MemoryBuffer: Simplifying Data Storage by leveraging Stable Regions

Hello Motoko devs, I’m excited to introduce you to the MemoryBuffer library, a buffer that leverages the recently released Stable Regions in Motoko. Drawing Inspiration from @matthewhammer’s initial stable buffer example for arbitrary-sized blobs, I’ve refined and expanded upon it to develop a robust and dynamic persistent buffer. This solution efficiently utilizes the expanding capacity of stable memory, currently scaling up to 64 GB, to allocate memory for values of any size.

Core Components

This implementation revolves around two primary modules:

  1. MemoryBuffer: A buffer that stores its values in stable memory.
  2. MemoryRegion: A utility for managing memory allocation and deallocation.

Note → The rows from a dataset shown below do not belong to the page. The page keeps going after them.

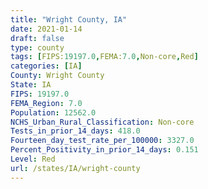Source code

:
 ```yaml
---
title: "Wright County, IA"
date: 2021-01-14
draft: false
type: county
tags: [FIPS:19197.0,FEMA:7.0,Non-core,Red]
categories: [IA]
County: Wright County
State: IA
FIPS: 19197.0
FEMA_Region: 7.0
Population: 12562.0
NCHS_Urban_Rural_Classification: Non-core
Tests_in_prior_14_days: 418.0
Fourteen_day_test_rate_per_100000: 3327.0
Percent_Positivity_in_prior_14_days: 0.151
Level: Red
url: /states/IA/wright-county
---
```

Caution: The structure of both modules is likely to change. I advise against using it in production environments at this stage. This post showcases the current implementation of a persistent buffer and aims to refine it further through community feedback. If you find any bugs, please open an issue here.

MemoryRegion

  • Repository: MemoryRegion on GitHub, and mops
  • Function: Allocates and recycles memory blocks efficiently, storing only the addresses and sizes of deallocated memory blocks for later use. It leverages @icme’s stable BTreeMap library for efficiently storing and retrieving memory blocks in O(log n) time.
  • Internal Structure: The MemoryRegion stores deallocated memory blocks using two btrees:
    • BTree<address: Nat, size: Nat>
      • Sorts memory blocks by their addresses, enabling efficient merging of adjacent memory blocks. This approach helps optimize memory usage on the heap and reduces fragmentation.
    • BTree<size: Nat, Set<address: Nat>>
      • Sorts memory blocks by sizes, requiring that each block in the previous btree is duplicated.
      • This design supports the retrieval of the smallest block that is equal to or greater than a requested size. In cases where the selected block is larger than needed, it is split and reinserted into the btree, while ensuring that both btrees ar synchronized.

MemoryBuffer

  • Repository: MemoryBuffer on GitHub, and mops
  • Design: The design of MemoryBuffer is centered around two distinct Regions. The first, the Blob Region, stores the buffer’s serialized values. The second region is reserved for pointers, which track the location and size of the serialized data. This dual-region approach allows for dynamic allocation of arbitrarily sized data while ensuring quick access through a set of fixed-sized pointers in the pointers region. However, it’s important to note that there is a slight memory trade-off. Each value added to the buffer requires an extra 12 bytes for storing its pointers in stable memory.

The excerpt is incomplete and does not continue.